TULSA, OKLA. — A federal judge hearing Oklahoma's pollution lawsuit against the Arkansas poultry industry decided on Sept. 30 to reverse an earlier decision he made and admit government reports describing problems associated with chicken waste in the Illinois River valley and what to do about it, according to The Associated Press.

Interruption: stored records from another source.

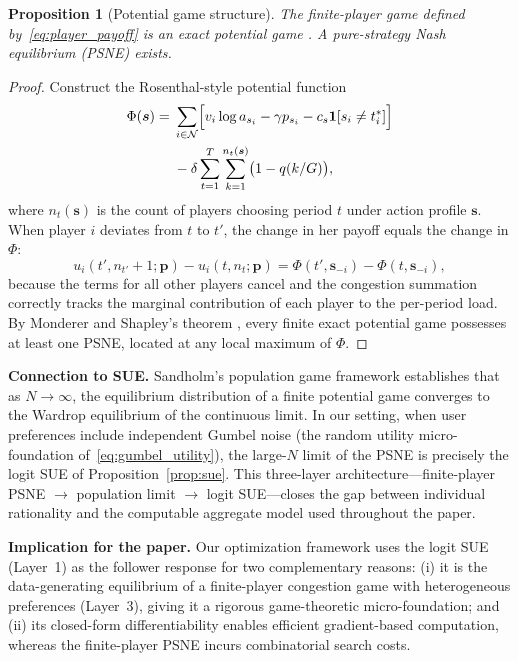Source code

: \documentclass[11pt]{article}
\newtheorem{proposition}{Proposition}
\begin{document}
\begin{proposition}[Potential game structure]
  \label{prop:potential}
  The finite-player game defined by~\eqref{eq:player_payoff} is an exact
  potential game \cite{monderer1996potential}. A pure-strategy Nash
  equilibrium (PSNE) exists.
\end{proposition}

\begin{proof}
  Construct the Rosenthal-style potential function
  \begin{align}
    \Phi(\boldsymbol{s}) = \;&
    \sum_{i\in\mathcal{N}} \Bigl[ v_i\log a_{s_i} - \gamma p_{s_i}
    - c_s\mathbf{1}[s_i\neq t_i^*] \Bigr] \nonumber\\
    &- \delta \sum_{t=1}^{T} \sum_{k=1}^{n_t(\boldsymbol{s})} \bigl(1 - q(k/G)\bigr),
  \end{align}
  where $n_t(\boldsymbol{s})$ is the count of players choosing period $t$
  under action profile $\boldsymbol{s}$. When player $i$ deviates from $t$
  to $t'$, the change in her payoff equals the change in $\Phi$:
  \[
  u_i(t', n_{t'}+1;\boldsymbol{p}) - u_i(t, n_t;\boldsymbol{p})
  = \Phi(t', \boldsymbol{s}_{-i}) - \Phi(t, \boldsymbol{s}_{-i}),
  \]
  because the terms for all other players cancel and the congestion summation
  correctly tracks the marginal contribution of each player to the per-period
  load. By Monderer and Shapley's theorem \cite{monderer1996potential},
  every finite exact potential game possesses at least one PSNE, located at
  any local maximum of $\Phi$.
\end{proof}

\textbf{Connection to SUE.} Sandholm's population game framework
\cite{sandholm2010population} establishes that as $N\to\infty$, the
equilibrium distribution of a finite potential game converges to the
Wardrop equilibrium of the continuous limit. In our setting, when user
preferences include independent Gumbel noise (the random utility
micro-foundation of~\eqref{eq:gumbel_utility}), the large-$N$ limit of
the PSNE is precisely the logit SUE of Proposition~\ref{prop:sue}. This
three-layer architecture---finite-player PSNE $\to$ population limit
$\to$ logit SUE---closes the gap between individual rationality and the
computable aggregate model used throughout the paper.

\textbf{Implication for the paper.} Our optimization framework uses the
logit SUE (Layer~1) as the follower response for two complementary reasons:
(i) it is the data-generating equilibrium of a finite-player congestion
game with heterogeneous preferences (Layer~3), giving it a rigorous
game-theoretic micro-foundation; and (ii) its closed-form
differentiability enables efficient gradient-based computation, whereas
the finite-player PSNE incurs combinatorial search costs.
\end{document}
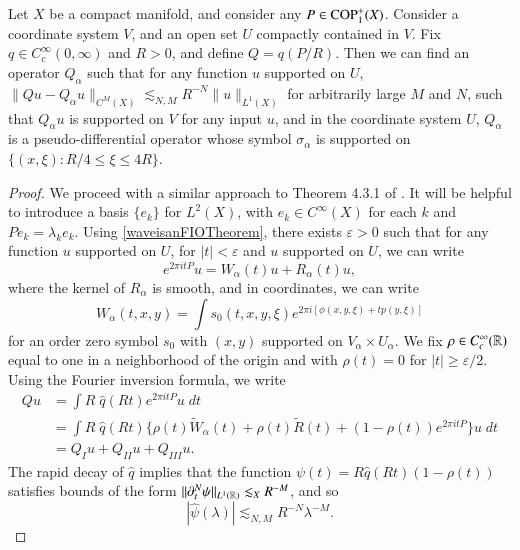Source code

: \begin{theorem} \label{PseudoOsicllatoryLemma}
  Let $X$ be a compact manifold, and consider any $P \in {\text{COP}^{+}_{{1}}}(X)$. Consider a coordinate system $V$, and an open set $U$ compactly contained in $V$. Fix $q \in C_c^\infty(0,\infty)$ and $R > 0$, and define $Q = q(P/R)$. Then we can find an operator $Q_\alpha$ such that for any function $u$ supported on $U$, $\| Qu - Q_\alpha u \|_{C^M(X)} \lesssim_{N,M} R^{-N} \| u \|_{L^1(X)}$ for arbitrarily large $M$ and $N$, such that $Q_\alpha u$ is supported on $V$ for any input $u$, and in the coordinate system $U$, $Q_\alpha$ is a pseudo-differential operator whose symbol $\sigma_\alpha$ is supported on $\{ (x,\xi): R/4 \leq \xi \leq 4R \}$.
\end{theorem}
\begin{proof}
  We proceed with a similar approach to Theorem 4.3.1 of \cite{Sogge}. It will be helpful to introduce a basis $\{ e_k \}$ for $L^2(X)$, with $e_k \in C^\infty(X)$ for each $k$ and $Pe_k = \lambda_k e_k$. Using \ref{waveisanFIOTheorem}, there exists $\varepsilon > 0$ such that for any function $u$ supported on $U$, for $|t| < \varepsilon$ and $u$ supported on $U$, we can write
  \[ e^{2 \pi i t P} u = W_\alpha(t) u + R_\alpha(t) u, \]
  where the kernel of $R_\alpha$ is smooth, and in coordinates, we can write
  \[ W_\alpha(t,x,y) = \int s_0(t,x,y,\xi) e^{2 \pi i [ \phi(x,y,\xi) + t p(y,\xi) ]} \]
  for an order zero symbol $s_0$ with $(x,y)$ supported on $V_\alpha \times U_\alpha$. We fix $\rho \in C_c^\infty(\operatorname{\mathbb{R}})$ equal to one in a neighborhood of the origin and with $\rho(t) = 0$ for $|t| \geq \varepsilon / 2$. Using the Fourier inversion formula, we write
    \begin{equation}
    \begin{split}
        Qu &= \int R\;\! \widehat{q}(R t) e^{2 \pi i t P}u\; dt\\
        &= \int R\;\! \widehat{q}(Rt) \Big\{ \rho(t) \tilde{W}_\alpha(t) + \rho(t) \tilde{R}(t) + (1 - \rho(t)) e^{2 \pi i t P} \Big\} u\; dt\\
        &= Q_I u + Q_{II} u + Q_{III} u.
    \end{split}
    \end{equation}
    The rapid decay of $\widehat{q}$ implies that the function $\psi(t) = R \widehat{q}(Rt) (1 - \rho(t))$ satisfies bounds of the form $\| \partial_t^N \psi \|_{L^1(\operatorname{\mathbb{R}})} \lesssim_X R^{-M}$, and so
    \begin{equation} \label{psidecaybound}
        |\widehat{\psi}(\lambda)| \lesssim_{N,M} R^{-N} \lambda^{-M}.

\end{equation}
\end{proof}
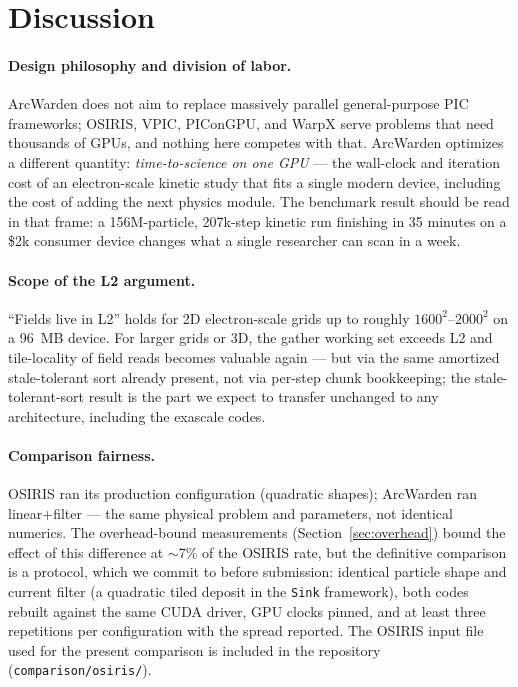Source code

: \documentclass[11pt]{article}
\newcommand{\arcw}{ArcWarden}
\begin{document}
\section{Discussion}
\label{sec:discussion}

\paragraph{Design philosophy and division of labor.}
\arcw{} does not aim to replace massively parallel general-purpose PIC
frameworks; OSIRIS, VPIC, PIConGPU, and WarpX serve problems that need
thousands of GPUs, and nothing here competes with that. \arcw{}
optimizes a different quantity: \emph{time-to-science on one GPU} ---
the wall-clock and iteration cost of an electron-scale kinetic study
that fits a single modern device, including the cost of adding the next
physics module. The benchmark result should be read in that frame: a
156M-particle, 207k-step kinetic run finishing in 35 minutes on a
\$2k consumer device changes what a single researcher can scan in a
week.

\paragraph{Scope of the L2 argument.}
``Fields live in L2'' holds for 2D electron-scale grids up to roughly
$1600^2$--$2000^2$ on a \SI{96}{MB} device. For larger grids or 3D, the
gather working set exceeds L2 and tile-locality of field reads becomes
valuable again --- but via the same amortized stale-tolerant sort
already present, not via per-step chunk bookkeeping; the
stale-tolerant-sort result is the part we expect to transfer unchanged
to any architecture, including the exascale codes.

\paragraph{Comparison fairness.}
OSIRIS ran its production configuration (quadratic shapes); \arcw{} ran
linear+filter --- the same physical problem and parameters, not
identical numerics. The overhead-bound measurements
(Section~\ref{sec:overhead}) bound the effect of this difference at
$\sim$7\% of the OSIRIS rate, but the definitive comparison is a
protocol, which we commit to before submission: identical particle
shape and current filter (a quadratic tiled deposit in the
\texttt{Sink} framework), both codes rebuilt against the same CUDA
driver, GPU clocks pinned, and at least three repetitions per
configuration with the spread reported. The OSIRIS input file used for
the present comparison is included in the repository
(\texttt{comparison/osiris/}).
\end{document}
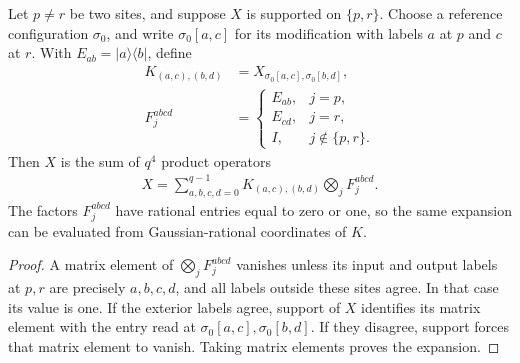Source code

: \begin{lemma}
    \label{lem:lvv_two_site_product_expansion}
    \leanok
    Let $p\ne r$ be two sites, and suppose $X$ is supported on
    $\{p,r\}$. Choose a reference configuration $\sigma_0$, and write
    $\sigma_0[a,c]$ for its modification with labels $a$ at $p$ and
    $c$ at $r$. With $E_{ab}=|a\rangle\langle b|$, define
    \begin{align*}
        K_{(a,c),(b,d)} & =X_{\sigma_0[a,c],\sigma_0[b,d]}, \\
        F_j^{abcd}      & =\begin{cases}
                               E_{ab}, & j=p,            \\
                               E_{cd}, & j=r,            \\
                               I,      & j\notin\{p,r\}.
                           \end{cases}
    \end{align*}
    Then $X$ is the sum of $q^4$ product operators
    \begin{align*}
        X=\sum_{a,b,c,d=0}^{q-1}
        K_{(a,c),(b,d)}\bigotimes_j F_j^{abcd}.
    \end{align*}
    The factors $F_j^{abcd}$ have rational entries equal to zero or one,
    so the same expansion can be evaluated from Gaussian-rational
    coordinates of $K$.
\end{lemma}
\begin{proof}\leanok
    A matrix element of $\bigotimes_jF_j^{abcd}$ vanishes unless its
    input and output labels at $p,r$ are precisely $a,b,c,d$, and all
    labels outside these sites agree. In that case its value is one.
    If the exterior labels agree, support of $X$ identifies its matrix
    element with the entry read at $\sigma_0[a,c],\sigma_0[b,d]$.
    If they disagree, support forces that matrix element to vanish.
    Taking matrix elements proves the expansion.
\end{proof}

Earlier in the day, attorneys for the 11 poultry companies being sued by the state of Oklahoma persuaded U.S. District Judge Gregory K. Frizzell to exclude some of the reports indicating the industry was largely responsible for pollution in the watershed on the Oklahoma-Arkansas border. But following a midday break, Oklahoma Attorney General Drew Edmondson told the judge the poultry companies had not objected to the reports before the trial began. Mr. Edmondson told the judge the studies, which were conducted by state and federal agencies since the early 1990s, identified poultry litter as a major source of phosphorus pollution in the 1-million-acre watershed.

Attorneys for the defendants, which include Tyson Foods Inc., Cargill Inc., Cal-Maine Foods Inc., Tyson Poultry Inc., Tyson Chicken Inc., Cobb-Vantress Inc., Cargill Turkey Production L.L.C., George's Inc., George's Farms Inc., Peterson Farms Inc. and Simmons Foods Inc., argued the reports were "political" documents aimed more at developing a legal strategy against them than providing scientific information to the public.

The judge’s sudden reversal added a twist on the first day of testimony in the 2005 lawsuit, which claims hundreds of thousands of tons of bird waste spread on fields each year as a cheap fertilizer has been a major cause of pollution in the watershed.

Farmers in northeastern Oklahoma have emptied litter from their chicken houses and spread the droppings on their fields to grow other crops for decades, AP said. Oklahoma's lawsuit claims runoff from the fields has polluted the river with harmful bacteria. The industry says it has acted responsibly and within the law in the way it handles poultry waste.